Voter apathy to mar polls in Indonesia
WHEN Jovan Said first started university in 1998, he risked his life to join thousands of fellow students in South Sumatra to topple dictator Suharto.
He said he will stay home today, when 175 million Indonesian voters have a chance to elect local and central government assemblies across this sprawling archipelago.
Corruption scandals and disappointment in the outgoing administration of incumbent president Susilo Bambang Yudhoyono threaten to keep away millions like 32-year-old Mr Said.
Even the emergence of a political rock star - such as reformist Jakarta Governor Joko Widodo, who is a likely candidate for president in July and is expected to lead his Indonesian Democratic Party of Struggle (PDI-P) to a thumping victory this week - will do little to rekindle his interest.

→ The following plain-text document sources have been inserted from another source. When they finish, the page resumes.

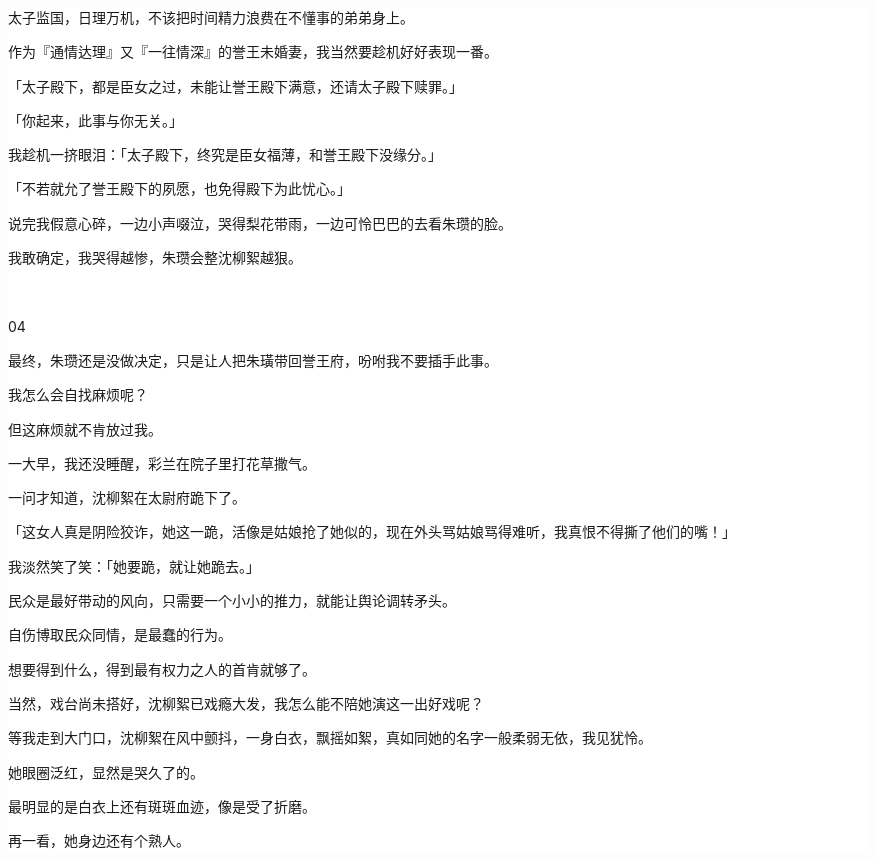 太子监国，日理万机，不该把时间精力浪费在不懂事的弟弟身上。


作为『通情达理』又『一往情深』的誉王未婚妻，我当然要趁机好好表现一番。


「太子殿下，都是臣女之过，未能让誉王殿下满意，还请太子殿下赎罪。」


「你起来，此事与你无关。」


我趁机一挤眼泪：「太子殿下，终究是臣女福薄，和誉王殿下没缘分。」


「不若就允了誉王殿下的夙愿，也免得殿下为此忧心。」


说完我假意心碎，一边小声啜泣，哭得梨花带雨，一边可怜巴巴的去看朱瓒的脸。


我敢确定，我哭得越惨，朱瓒会整沈柳絮越狠。


 


04


最终，朱瓒还是没做决定，只是让人把朱璜带回誉王府，吩咐我不要插手此事。


我怎么会自找麻烦呢？


但这麻烦就不肯放过我。


一大早，我还没睡醒，彩兰在院子里打花草撒气。


一问才知道，沈柳絮在太尉府跪下了。


「这女人真是阴险狡诈，她这一跪，活像是姑娘抢了她似的，现在外头骂姑娘骂得难听，我真恨不得撕了他们的嘴！」


我淡然笑了笑：「她要跪，就让她跪去。」


民众是最好带动的风向，只需要一个小小的推力，就能让舆论调转矛头。


自伤博取民众同情，是最蠢的行为。


想要得到什么，得到最有权力之人的首肯就够了。


当然，戏台尚未搭好，沈柳絮已戏瘾大发，我怎么能不陪她演这一出好戏呢？


等我走到大门口，沈柳絮在风中颤抖，一身白衣，飘摇如絮，真如同她的名字一般柔弱无依，我见犹怜。


她眼圈泛红，显然是哭久了的。


最明显的是白衣上还有斑斑血迹，像是受了折磨。


再一看，她身边还有个熟人。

"In the end, they always compromise on their ideals," said Mr Said.
A wave of political apathy is sweeping the country just as a new class of lawmakers appears poised to take over.
The popularity of Mr Joko, better known here as "Jokowi", will likely help his PDI-P clinch as many as 45 per cent of seats in the House of Representatives, making it the ruling party for the first time in a decade, according to recent polls from Roy Morgan and the Center for Strategic and International Studies.

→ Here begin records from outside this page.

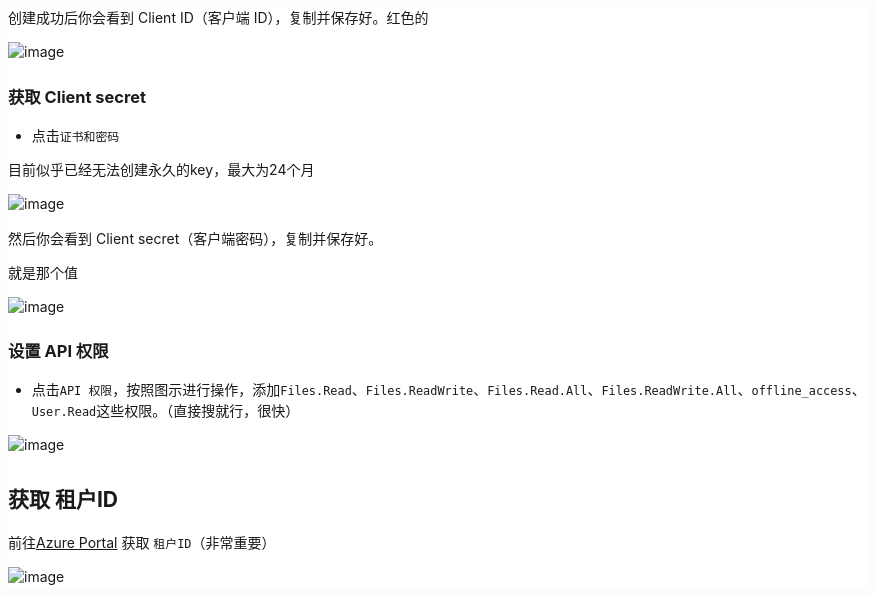 创建成功后你会看到 Client ID（客户端 ID），复制并保存好。红色的

<picture>
    <source srcset="https://s3.catcat.blog/images/2025/07/image-19.avif" type="image/avif">
    <source srcset="https://s3.catcat.blog/images/2025/07/image-19.webp" type="image/webp">
    <img src="https://s3.catcat.blog/images/2025/07/image-19.jpg" alt="image" loading="lazy">
</picture>

### 获取 Client secret

- 点击`证书和密码`

目前似乎已经无法创建永久的key，最大为24个月

<picture>
    <source srcset="https://s3.catcat.blog/images/2025/07/image-20-scaled.avif" type="image/avif">
    <source srcset="https://s3.catcat.blog/images/2025/07/image-20-scaled.webp" type="image/webp">
    <img src="https://s3.catcat.blog/images/2025/07/image-20-scaled.jpg" alt="image" loading="lazy">
</picture>

然后你会看到 Client secret（客户端密码），复制并保存好。

就是那个值

<picture>
    <source srcset="https://s3.catcat.blog/images/2025/07/image-21-scaled.avif" type="image/avif">
    <source srcset="https://s3.catcat.blog/images/2025/07/image-21-scaled.webp" type="image/webp">
    <img src="https://s3.catcat.blog/images/2025/07/image-21-scaled.jpg" alt="image" loading="lazy">
</picture>

### 设置 API 权限

- 点击`API 权限`，按照图示进行操作，添加`Files.Read`、`Files.ReadWrite`、`Files.Read.All`、`Files.ReadWrite.All`、`offline_access`、`User.Read`这些权限。（直接搜就行，很快）

<picture>
    <source srcset="https://s3.catcat.blog/images/2025/07/image-22-scaled.avif" type="image/avif">
    <source srcset="https://s3.catcat.blog/images/2025/07/image-22-scaled.webp" type="image/webp">
    <img src="https://s3.catcat.blog/images/2025/07/image-22-scaled.jpg" alt="image" loading="lazy">
</picture>

## 获取 租户ID

前往[Azure Portal](https://portal.azure.com/#view/Microsoft_AAD_IAM/DirectorySwitchBlade/subtitle/) 获取 `租户ID`（非常重要）

<picture>
    <source srcset="https://s3.catcat.blog/images/2025/07/image-23-scaled.avif" type="image/avif">
    <source srcset="https://s3.catcat.blog/images/2025/07/image-23-scaled.webp" type="image/webp">
    <img src="https://s3.catcat.blog/images/2025/07/image-23-scaled.jpg" alt="image" loading="lazy">
</picture>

But some specialists reckon that upwards of half of the electorate will stay home on election day, extending sharp declines in the voter participation rate since 2004, when the rate was 84 per cent. Audacious corruption scandals that reach up to the highest levels of the government have sapped public trust.
"People don't want to vote, they're tired," said Corruption Eradication Commission deputy chairman Adnan Praja.
"We're trying to tell them that it's up to them to choose better politicians."